Of course, the tables cover more advanced concepts too, like mean reversion and why value investing works, but I’ll leave that for another day.
Below you’ll find the links to each table with some basic information about each one – asset class, S&P sectors, international countries, and emerging market countries. Tables are available to print or embed on your site.
Asset Class Table
The idea was to make a table that represented index funds the average investor would own. Most of the asset class tables either cover every asset class possible (with value and growth styles too) or toss in hedge funds, commodities, or other alternatives that most of us should/would never use.
I kept it simple by picking the more common asset classes the average investor would build a portfolio around. For stocks, I used large caps, small caps, international, emerging markets and REITs. The next three tables break down three of those stock asset classes further. For bonds, I stayed with high-grade U.S./corporate bonds and riskier high yield bonds. I added a diversified global portfolio with those assets as a comparison tool.
The best way to show why the U.S. stock market performed the way it did is to break it down by sector. There are ten sectors or broad categories that every stock fits into: Consumer Discretionary, Consumer Staples, Energy, Financials, Health Care, Industrials, Technology, Materials, Telecomm, and Utilities. I added the S&P 500 as a reference.
In any given year, one or more of these sectors can have a big impact on the performance of the U.S. market. For example, you’ll notice how much the financial sector has dragged down the S&P 500 despite the performance of the other sectors.
When you add up all the stock markets of the world, the U.S. market makes up almost half the total market value. International and emerging markets make up the other half. If you only invest in U.S. stock funds, you’re missing out on half of the global investment opportunities. This is even more pronounced for residents of other countries who choose to invest mainly in their home country.
The template for this table was the MSCI EAFE Index including Canada. In total, that’s 22 countries – too many to build a table around. I weeded out the smallest players based on its standing in the index. The top 12 countries represented in the index are shown in the table. Those countries left out – Austria, Belgium, Denmark, Finland, Ireland, Israel, New Zealand, Norway, Portugal, and Singapore – make up about 9% of the index.
I used the MSCI Emerging Markets Index as a template for this table. The index measures the markets of 23 emerging countries. Again, that’s too many to stuff into one table. Like the international table, I dropped the smallest countries based on its standing in the index. The top 12 emerging markets are represented. The countries left out – Chile, Colombia, Czech Republic, Egypt, Greece, Hungary, Peru, Philippines, Poland, United Arab Emirates, and Qatar – make up about 9% of the index.
I’m not entirely convinced that dropping countries is the best way to represent the international and emerging markets. I’m open to alternative suggestions to improve the tables.
The goal is to update these four tables every six months – at the half way point and year-end results. The next update will be early January with 2014’s year-end returns. I’m in the process making images of each table available for other bloggers to use for discussion on their own sites, which I’ll update also.

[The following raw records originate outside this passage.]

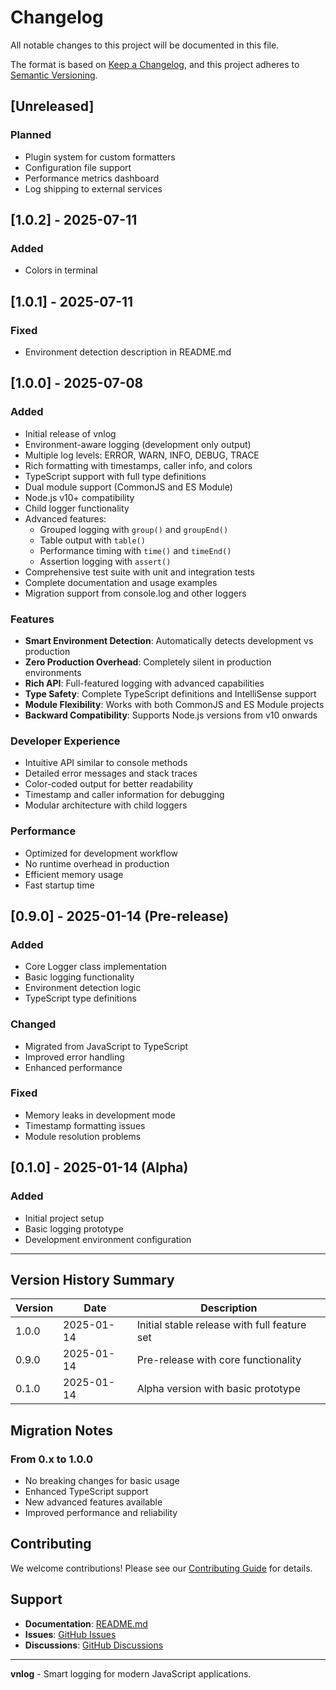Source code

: # Changelog

All notable changes to this project will be documented in this file.

The format is based on [Keep a Changelog](https://keepachangelog.com/en/1.0.0/),
and this project adheres to [Semantic Versioning](https://semver.org/spec/v2.0.0.html).

## [Unreleased]

### Planned
- Plugin system for custom formatters
- Configuration file support
- Performance metrics dashboard
- Log shipping to external services

## [1.0.2] - 2025-07-11

### Added
- Colors in terminal


## [1.0.1] - 2025-07-11

### Fixed
- Environment detection description in README.md


## [1.0.0] - 2025-07-08

### Added
- Initial release of vnlog
- Environment-aware logging (development only output)
- Multiple log levels: ERROR, WARN, INFO, DEBUG, TRACE
- Rich formatting with timestamps, caller info, and colors
- TypeScript support with full type definitions
- Dual module support (CommonJS and ES Module)
- Node.js v10+ compatibility
- Child logger functionality
- Advanced features:
  - Grouped logging with `group()` and `groupEnd()`
  - Table output with `table()`
  - Performance timing with `time()` and `timeEnd()`
  - Assertion logging with `assert()`
- Comprehensive test suite with unit and integration tests
- Complete documentation and usage examples
- Migration support from console.log and other loggers

### Features
- **Smart Environment Detection**: Automatically detects development vs production
- **Zero Production Overhead**: Completely silent in production environments
- **Rich API**: Full-featured logging with advanced capabilities
- **Type Safety**: Complete TypeScript definitions and IntelliSense support
- **Module Flexibility**: Works with both CommonJS and ES Module projects
- **Backward Compatibility**: Supports Node.js versions from v10 onwards

### Developer Experience
- Intuitive API similar to console methods
- Detailed error messages and stack traces
- Color-coded output for better readability
- Timestamp and caller information for debugging
- Modular architecture with child loggers

### Performance
- Optimized for development workflow
- No runtime overhead in production
- Efficient memory usage
- Fast startup time

## [0.9.0] - 2025-01-14 (Pre-release)

### Added
- Core Logger class implementation
- Basic logging functionality
- Environment detection logic
- TypeScript type definitions

### Changed
- Migrated from JavaScript to TypeScript
- Improved error handling
- Enhanced performance

### Fixed
- Memory leaks in development mode
- Timestamp formatting issues
- Module resolution problems

## [0.1.0] - 2025-01-14 (Alpha)

### Added
- Initial project setup
- Basic logging prototype
- Development environment configuration

---

## Version History Summary

| Version | Date | Description |
|---------|------|-------------|
| 1.0.0 | 2025-01-14 | Initial stable release with full feature set |
| 0.9.0 | 2025-01-14 | Pre-release with core functionality |
| 0.1.0 | 2025-01-14 | Alpha version with basic prototype |

## Migration Notes

### From 0.x to 1.0.0
- No breaking changes for basic usage
- Enhanced TypeScript support
- New advanced features available
- Improved performance and reliability

## Contributing

We welcome contributions! Please see our [Contributing Guide](CONTRIBUTING.md) for details.

## Support

- **Documentation**: [README.md](README.md)
- **Issues**: [GitHub Issues](https://github.com/your-username/vnlog/issues)
- **Discussions**: [GitHub Discussions](https://github.com/your-username/vnlog/discussions)

---

**vnlog** - Smart logging for modern JavaScript applications.
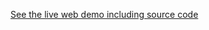 [//]: # (This file was generated from: doc/template/example.mdt using the documentation_builder package on: 2022-06-20 21:01:14.397631.)
[See the live web demo including source code](http:%5C%5CTODO)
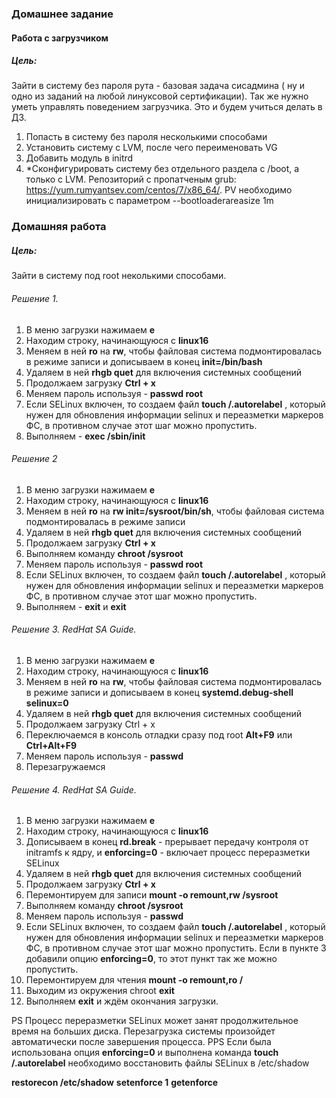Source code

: ### Домашнее задание
#### Работа с загрузчиком
##### Цель:
  Зайти в систему без пароля рута - базовая задача сисадмина ( ну и одно из заданий на любой линуксовой сертификации). Так же нужно уметь управлять поведением загрузчика. Это и будем учиться делать в ДЗ.

1. Попасть в систему без пароля несколькими способами
2. Установить систему с LVM, после чего переименовать VG
3. Добавить модуль в initrd
4. *Сконфигурировать систему без отдельного раздела с /boot, а только с LVM. Репозиторий с пропатченым grub: https://yum.rumyantsev.com/centos/7/x86_64/. PV необходимо инициализировать с параметром --bootloaderareasize 1m

### Домашняя работа

##### Цель:
  Зайти в систему под root неколькими способами.

###### Решение 1.

1. В меню загрузки нажимаем **e**
2. Находим строку, начинающуюся с **linux16**
3. Меняем в ней **ro** на **rw**, чтобы файловая система подмонтировалась в режиме записи и дописываем в конец **init=/bin/bash**
4. Удаляем в ней **rhgb quet** для включения системных сообщений
5. Продолжаем загрузку **Ctrl + x**
6. Меняем пароль используя - **passwd root**
7. Если SELinux включен, то создаем файл **touch /.autorelabel** , который нужен для обновления информации selinux и переазметки маркеров ФС, в противном случае этот шаг можно пропустить.
8. Выполняем - **exec /sbin/init**

###### Решение 2

1. В меню загрузки нажимаем **e**
2. Находим строку, начинающуюся с **linux16**
3. Меняем в ней **ro** на **rw init=/sysroot/bin/sh**, чтобы файловая система подмонтировалась в режиме записи
4. Удаляем в ней **rhgb quet** для включения системных сообщений
5. Продолжаем загрузку **Ctrl + x**
6. Выполняем команду **chroot /sysroot**
7. Меняем пароль используя - **passwd root**
8. Если SELinux включен, то создаем файл **touch /.autorelabel** , который нужен для обновления информации selinux и переазметки маркеров ФС, в противном случае этот шаг можно пропустить.
9. Выполняем - **exit** и **exit**

###### Решение 3. RedHat SA Guide.

1. В меню загрузки нажимаем **e**
2. Находим строку, начинающуюся с **linux16**
3. Меняем в ней **ro** на **rw**, чтобы файловая система подмонтировалась в режиме записи и дописываем в конец **systemd.debug-shell selinux=0**
4. Удаляем в ней **rhgb quet** для включения системных сообщений
5. Продолжаем загрузку Ctrl + x
6. Переключаемся в консоль отладки сразу под root **Alt+F9** или **Ctrl+Alt+F9**
7. Меняем пароль используя - **passwd**
8. Перезагружаемся

###### Решение 4. RedHat SA Guide.

1. В меню загрузки нажимаем **e**
2. Находим строку, начинающуюся с **linux16**
3. Дописываем в конец **rd.break** - прерывает передачу контроля от initramfs к ядру, и **enforcing=0** - включает процесс переразметки SELinux  
4. Удаляем в ней **rhgb quet** для включения системных сообщений
5. Продолжаем загрузку **Ctrl + x**
6. Перемонтируем для записи **mount -o remount,rw /sysroot**
7. Выполняем команду **chroot /sysroot**
8. Меняем пароль используя - **passwd**
8. Если SELinux включен, то создаем файл **touch /.autorelabel** , который нужен для обновления информации selinux и переазметки маркеров ФС, в противном случае этот шаг можно пропустить. Если в пункте 3 добавили опцию **enforcing=0**, то этот пункт так же можно пропустить.
9. Перемонтируем для чтения **mount -o remount,ro /**
10. Выходим из окружения chroot **exit**
11. Выполняем **exit** и ждём окончания загрузки.


PS  Процесс переразметки SELinux может занят продолжительное время на больших диска. Перезагрузка системы произойдет автоматически после завершения процесса.
PPS Если была использована опция **enforcing=0** и выполнена команда **touch /.autorelabel** необходимо восстановить файлы SELinux в /etc/shadow

**restorecon /etc/shadow**
**setenforce 1**
**getenforce**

Finding all the data was a bigger pain than I thought it would be. Transparent wouldn’t describe the process. Financial companies are great at membership walls and other hoops to jump through to get information. There were no giant signs pointing to the index information at any of the relevant sites (the only standout was the FTSE REIT index).
In the future, I’d like to publish the results for all these tables to save the next person some time and headache. With the exception of the sector returns data (for some reason I could only find trustworthy data going back to 2003), most of it goes back several decades.